TENDENZE 2016 – MODA e OROLOGI

 

L’anno si pone come obiettivo la ricerca dell’essenziale, trovando un punto di partenza negli anni ’60, senza però avanguardie ed innovazioni: il concept infatti non è sbalordire ma riflettere i flussi emotivi e sociologici, insieme ad una profonda introspezione da parte dell’ego e della società. La motivazione fondamentale di questa collezione sarà vestire il sé per appagarlo e raccontarlo, senza il tormento della ricerca di accettazione da parte degli altri.
La moda sarà quindi intuitiva, vicina o lontana “a pelle” a ciascun consumatore, con l’effetto di sorprendere riscoprendosi e facendosi scoprire. Un velo di allegria copre tutto l’anno, rivelando le gambe e giocando con i vedo non vedo, contaminando il maschile con il femminile (e vice versa) per liberarsi da costrizioni e convinzioni.

Il minimale, l’essenziale, sarà declinato nel personale, attraverso un uso vistoso di colori e stampe, rinnegando la simmetria per preferire piccoli ed arditi dettagli. Le righe tornano in gran voga, insieme a fiori molto grandi, quadri futuristici, stile unisex e policromatismo teatrale.
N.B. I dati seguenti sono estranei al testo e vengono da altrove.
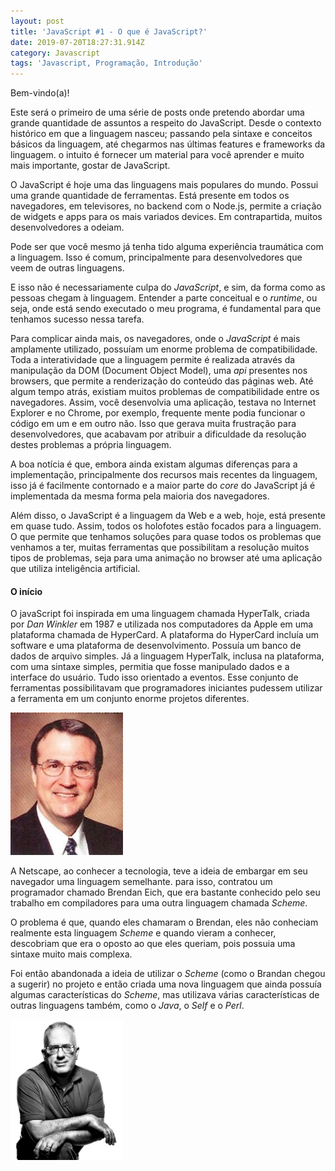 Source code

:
 ```yaml
---
layout: post
title: 'JavaScript #1 - O que é JavaScript?'
date: 2019-07-20T18:27:31.914Z
category: Javascript
tags: 'Javascript, Programação, Introdução'
---
```

Bem-vindo(a)!

Este será o primeiro de uma série de posts onde pretendo abordar uma grande quantidade de assuntos a respeito do JavaScript. Desde o contexto histórico em que a linguagem nasceu; passando pela sintaxe e conceitos básicos da linguagem, até chegarmos nas últimas features e frameworks da linguagem. o intuito é fornecer um material para você aprender e muito mais importante, gostar de JavaScript.

O JavaScript é hoje uma das linguagens mais populares do mundo. Possui uma grande quantidade de ferramentas. Está presente em todos os navegadores, em televisores, no backend com o Node.js, permite a criação de widgets e apps para os mais variados devices. Em contrapartida, muitos desenvolvedores a odeiam.

Pode ser que você mesmo já tenha tido alguma experiência traumática com a linguagem. Isso é comum, principalmente para desenvolvedores que veem de outras linguagens.

E isso não é necessariamente culpa do _JavaScript_, e sim, da forma como as pessoas chegam à linguagem. Entender a parte conceitual e o _runtime_, ou seja, onde está sendo executado o meu programa, é fundamental para que tenhamos sucesso nessa tarefa. 

Para complicar ainda mais, os navegadores, onde o _JavaScript_ é mais amplamente utilizado, possuíam um enorme problema de compatibilidade. Toda a interatividade que a linguagem permite é realizada através da manipulação da DOM (Document Object Model), uma _api_ presentes nos browsers, que permite a renderização do conteúdo das páginas web. Até algum tempo atrás, existiam muitos problemas de compatibilidade entre os navegadores. Assim, você desenvolvia uma aplicação, testava no Internet Explorer e no Chrome, por exemplo, frequente mente podia funcionar o código em um e em outro não. Isso que gerava muita frustração para desenvolvedores, que acabavam por atribuir a dificuldade da resolução destes problemas a própria linguagem. 

A boa notícia é que, embora ainda existam algumas diferenças para a implementação, principalmente dos recursos mais recentes da linguagem, isso já é facilmente contornado e a maior parte do _core_ do JavaScript já é implementada da mesma forma pela maioria dos navegadores.

Além disso, o JavaScript é a linguagem da Web e a web, hoje, está presente em quase tudo. Assim, todos os holofotes estão focados para a linguagem. O que permite que tenhamos soluções para quase todos os problemas que venhamos a ter, muitas ferramentas que possibilitam a resolução muitos tipos de problemas, seja para uma animação no browser até uma aplicação que utiliza inteligência artificial.

#### O início

O javaScript foi inspirada em uma linguagem chamada HyperTalk, criada por _Dan Winkler_ em 1987 e utilizada nos computadores da Apple em uma plataforma chamada de HyperCard. 
A plataforma do HyperCard incluía um software e uma plataforma de desenvolvimento. Possuía um banco de dados de arquivo simples. Já a linguagem HyperTalk, inclusa na plataforma, com uma sintaxe simples, permitia que fosse manipulado dados e a interface do usuário. Tudo isso orientado a eventos. Esse conjunto de ferramentas possibilitavam que programadores iniciantes pudessem utilizar a ferramenta em um conjunto enorme projetos diferentes.

<img src="/assets/danwinkler.jpg" title="Dan Winkler - Criador do HyperTalk" alt="Dan Winkler" width="180">

A Netscape, ao conhecer a tecnologia, teve a ideia de embargar em seu navegador uma linguagem semelhante. para isso, contratou um programador chamado Brendan Eich, que era bastante conhecido pelo seu trabalho em compiladores para uma outra linguagem chamada _Scheme_. 

O problema é que, quando eles chamaram o Brendan, eles não conheciam realmente esta linguagem _Scheme_ e quando vieram a conhecer, descobriam que era o oposto ao que eles queriam, pois possuia uma sintaxe muito mais complexa.

Foi então abandonada a ideia de utilizar o _Scheme_ (como o Brandan chegou a sugerir) no projeto e então criada uma nova linguagem que ainda possuía algumas características do _Scheme_, mas utilizava várias características de outras linguagens também, como o _Java_, o _Self_ e o _Perl_.

<img src="/assets/brendaneich.jpg" title="Brendan Eich - Criador do JavaScript" alt="Brendan Eich" width="180">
Gli accessori avranno un ruolo fondamentale in questa collezione, che si presenta come una descrizione autobiografica, diventando quasi la punteggiatura di questo racconto: le borse sembreranno mini sculture, con righe e in pelle colorata, degli scrigni irresistibili; pochettes multicolori; le scarpe urleranno a gran voce il loro stile femminile, con righe, pizzo, con pietre o grafiche animali.

Gli orologi stessi seguiranno in parte questa tendenza, puntando nuovamente sull’oro e su nuovi materiali ( la ricerca del naturale favorirà il legno), ma d’altro canto tenteranno di superare la moda per prenderla d’anticipo, proponendosi in modelli più longevi e di stampo maschile, ricercando nuova creatività che possa sbalordire ora come domani, creando modelli attuali ma adatti a sbalordire anche in futuro. Le righe contageranno anche i segnatempo, descrivendo la continuità che di sottofondo rimane sempre sotto qualunque rivoluzione, sia anche la più impressionante, materializzando la realtà che le lancette hanno da sempre mormorato. Saranno realizzati con materiali e movimenti in grado di competere con i più noti nomi della tradizione svizzera.